CycloneDX / cyclonedx-node-module

creates CycloneDX Software-Bill-of-Materials (SBOM) from node-based projects
https://cyclonedx.org/
Apache License 2.0
124 stars 37 forks source link

Issue with using this library when it finds a license that isn't in the list #42

Closed DarthHater closed 2 years ago

DarthHater commented 4 years ago

We are using this library in auditjs to generate an SBOM to send to Nexus IQ Server.

We've run into an issue with a few libraries where the license is presented as something that isn't in your current list.

An example is:

https://github.com/substack/node-optimist/blob/master/package.json#L35

That license is declared as MIT/X11 when in reality it should either be MIT X (not in your list) or X11

When the sbom is created, a license section with a Name is created, just no ID, and this fails validation in Nexus IQ Server.

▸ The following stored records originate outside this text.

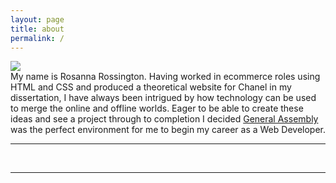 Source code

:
 ```yaml
---
layout: page
title: about
permalink: /
---
```


<img class="col one right" src="/img/prof_pic.jpg">

<br/>
My name is Rosanna Rossington. Having worked in ecommerce roles using HTML and CSS and produced a theoretical website for Chanel in my dissertation, I have always been intrigued by how technology can be used to merge the online and offline worlds. Eager to be able to create these ideas and see a project through to completion I decided <a class="link-1" href="https://generalassemb.ly/" target="_blank">General Assembly</a> was the perfect environment for me to begin my career as a Web Developer. <hr> 
<br/>
<hr/>
<br/>
<span class="contacticon center">
  <a href="mailto:rosanna_rossington@outlook.com"><i class="fa fa-envelope-square"></i></a>
  <a href="https://github.com/RosannaRossington" target="_blank"><i class="fa fa-github-square"></i></a>
  <a href="https://uk.linkedin.com/in/rosannarossington" target="_blank"><i class="fa fa-linkedin-square"></i></a>
</span>

<div class="col three caption">
  
</div>

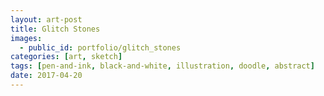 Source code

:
 ```yaml
---
layout: art-post
title: Glitch Stones
images:
  - public_id: portfolio/glitch_stones
categories: [art, sketch]
tags: [pen-and-ink, black-and-white, illustration, doodle, abstract]
date: 2017-04-20
---
```

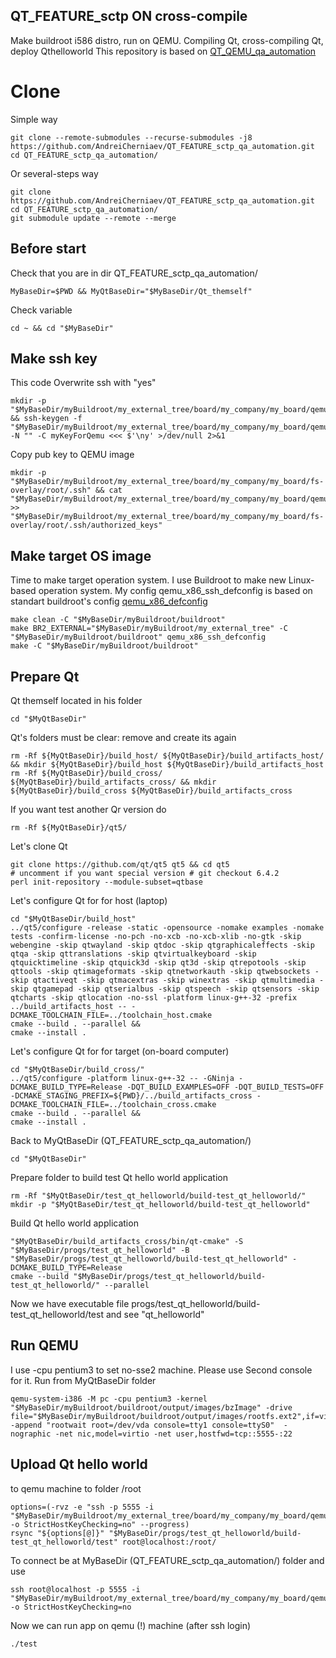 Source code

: ## QT_FEATURE_sctp ON cross-compile
Make buildroot i586 distro, run on QEMU. Compiling Qt, cross-compiling Qt, deploy Qthelloworld
This repository is based on [QT_QEMU_qa_automation](https://github.com/AndreiCherniaev/QT_QEMU_qa_automation)

# Clone
Simple way
```
git clone --remote-submodules --recurse-submodules -j8 https://github.com/AndreiCherniaev/QT_FEATURE_sctp_qa_automation.git
cd QT_FEATURE_sctp_qa_automation/
```
Or several-steps way
```
git clone  https://github.com/AndreiCherniaev/QT_FEATURE_sctp_qa_automation.git
cd QT_FEATURE_sctp_qa_automation/
git submodule update --remote --merge
```

## Before start
Check that you are in dir QT_FEATURE_sctp_qa_automation/
```
MyBaseDir=$PWD && MyQtBaseDir="$MyBaseDir/Qt_themself"
```

Check variable
```
cd ~ && cd "$MyBaseDir"
```

## Make ssh key
This code Overwrite ssh with "yes"
```
mkdir -p "$MyBaseDir/myBuildroot/my_external_tree/board/my_company/my_board/qemu_ssh_key" && ssh-keygen -f "$MyBaseDir/myBuildroot/my_external_tree/board/my_company/my_board/qemu_ssh_key/my_qemu_ssh_key" -N "" -C myKeyForQemu <<< $'\ny' >/dev/null 2>&1
```
Copy pub key to QEMU image
```
mkdir -p "$MyBaseDir/myBuildroot/my_external_tree/board/my_company/my_board/fs-overlay/root/.ssh" && cat "$MyBaseDir/myBuildroot/my_external_tree/board/my_company/my_board/qemu_ssh_key/my_qemu_ssh_key.pub" >> "$MyBaseDir/myBuildroot/my_external_tree/board/my_company/my_board/fs-overlay/root/.ssh/authorized_keys"
```

## Make target OS image
Time to make target operation system. I use Buildroot to make new Linux-based operation system. My config qemu_x86_ssh_defconfig is based on standart buildroot's config [qemu_x86_defconfig](https://github.com/buildroot/buildroot/blob/c0799123742eb9b60ca109c0ea0cb1728c22bf0a/configs/qemu_x86_defconfig)
```
make clean -C "$MyBaseDir/myBuildroot/buildroot"
make BR2_EXTERNAL="$MyBaseDir/myBuildroot/my_external_tree" -C "$MyBaseDir/myBuildroot/buildroot" qemu_x86_ssh_defconfig
make -C "$MyBaseDir/myBuildroot/buildroot"
```

## Prepare Qt
Qt themself located in his folder
```
cd "$MyQtBaseDir"
```

Qt's folders must be clear: remove and create its again
```
rm -Rf ${MyQtBaseDir}/build_host/ ${MyQtBaseDir}/build_artifacts_host/ && mkdir ${MyQtBaseDir}/build_host ${MyQtBaseDir}/build_artifacts_host
rm -Rf ${MyQtBaseDir}/build_cross/ ${MyQtBaseDir}/build_artifacts_cross/ && mkdir ${MyQtBaseDir}/build_cross ${MyQtBaseDir}/build_artifacts_cross
```

If you want test another Qr version do 
```
rm -Rf ${MyQtBaseDir}/qt5/
```
Let's clone Qt
```
git clone https://github.com/qt/qt5 qt5 && cd qt5
# uncomment if you want special version # git checkout 6.4.2
perl init-repository --module-subset=qtbase
```

Let's configure Qt for for host (laptop)
```
cd "$MyQtBaseDir/build_host"
../qt5/configure -release -static -opensource -nomake examples -nomake tests -confirm-license -no-pch -no-xcb -no-xcb-xlib -no-gtk -skip webengine -skip qtwayland -skip qtdoc -skip qtgraphicaleffects -skip qtqa -skip qttranslations -skip qtvirtualkeyboard -skip qtquicktimeline -skip qtquick3d -skip qt3d -skip qtrepotools -skip qttools -skip qtimageformats -skip qtnetworkauth -skip qtwebsockets -skip qtactiveqt -skip qtmacextras -skip winextras -skip qtmultimedia -skip qtgamepad -skip qtserialbus -skip qtspeech -skip qtsensors -skip qtcharts -skip qtlocation -no-ssl -platform linux-g++-32 -prefix ../build_artifacts_host -- -DCMAKE_TOOLCHAIN_FILE=../toolchain_host.cmake
cmake --build . --parallel &&
cmake --install .
```

Let's configure Qt for for target (on-board computer)
```
cd "$MyQtBaseDir/build_cross/"
../qt5/configure -platform linux-g++-32 -- -GNinja -DCMAKE_BUILD_TYPE=Release -DQT_BUILD_EXAMPLES=OFF -DQT_BUILD_TESTS=OFF -DCMAKE_STAGING_PREFIX=${PWD}/../build_artifacts_cross -DCMAKE_TOOLCHAIN_FILE=../toolchain_cross.cmake
cmake --build . --parallel &&
cmake --install .
```

Back to MyQtBaseDir (QT_FEATURE_sctp_qa_automation/)
```
cd "$MyQtBaseDir"
```

Prepare folder to build test Qt hello world application
```
rm -Rf "$MyQtBaseDir/test_qt_helloworld/build-test_qt_helloworld/"
mkdir -p "$MyQtBaseDir/test_qt_helloworld/build-test_qt_helloworld"
```
Build Qt hello world application
```
"$MyQtBaseDir/build_artifacts_cross/bin/qt-cmake" -S "$MyBaseDir/progs/test_qt_helloworld" -B "$MyBaseDir/progs/test_qt_helloworld/build-test_qt_helloworld" -DCMAKE_BUILD_TYPE=Release
cmake --build "$MyBaseDir/progs/test_qt_helloworld/build-test_qt_helloworld/" --parallel
```
Now we have executable file progs/test_qt_helloworld/build-test_qt_helloworld/test and see "qt_helloworld"

## Run QEMU
I use -cpu pentium3 to set no-sse2 machine. Please use Second console for it. Run from MyQtBaseDir folder
```
qemu-system-i386 -M pc -cpu pentium3 -kernel "$MyBaseDir/myBuildroot/buildroot/output/images/bzImage" -drive file="$MyBaseDir/myBuildroot/buildroot/output/images/rootfs.ext2",if=virtio,format=raw -append "rootwait root=/dev/vda console=tty1 console=ttyS0"  -nographic -net nic,model=virtio -net user,hostfwd=tcp::5555-:22
```

## Upload Qt hello world 
to qemu machine to folder /root
```
options=(-rvz -e "ssh -p 5555 -i "$MyBaseDir/myBuildroot/my_external_tree/board/my_company/my_board/qemu_ssh_key/my_qemu_ssh_key" -o StrictHostKeyChecking=no" --progress)
rsync "${options[@]}" "$MyBaseDir/progs/test_qt_helloworld/build-test_qt_helloworld/test" root@localhost:/root/
```

To connect be at MyBaseDir (QT_FEATURE_sctp_qa_automation/) folder and use
```
ssh root@localhost -p 5555 -i "$MyBaseDir/myBuildroot/my_external_tree/board/my_company/my_board/qemu_ssh_key/my_qemu_ssh_key" -o StrictHostKeyChecking=no
```

Now we can run app on qemu (!) machine (after ssh login)
```
./test
```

I'm curious if we should add these kinda odd license types to your list, or if a PR of some sort where if it can't find an ID it adds something that indicates the license is Non-Conforming or something akin?

Thanks!

DarthHater commented 4 years ago

I suppose another alternative is to provide a flag that just ignores licensing data (which is hyper specific to our case), but I don't personally like that.

stevespringett commented 4 years ago

The node-optimist library contains an invalid license in package.json. It is a requirement that the license defined in package.json be a valid SPDX license ID or a valid SPDX expression. This library is so old, that this requirement likely wasn't enforced when this component was last published.

https://spdx.org/licenses/MIT.html https://spdx.org/licenses/X11.html

It appears this library is dual licensed which should be declared in the package.json, but it's not.

Unresolved licenses like this will appear as a license 'name' in CycloneDX rather than a license ID. License ID's only resolve to valid SPDX license IDs and are not required by the spec. If Nexus IQ requires a license id, then it is violating the spec. This is an issue you'll need corrected by Sonatype.

DarthHater commented 4 years ago

It's actually not dual licensed when you read about MIT/X11, it's just improperly declared. X11 is MIT with an extra sentence.

stevespringett commented 4 years ago

Thanks for clarifying. MIT/X11 is still an invalid SPDX license ID, therefore the license name is used instead of the id.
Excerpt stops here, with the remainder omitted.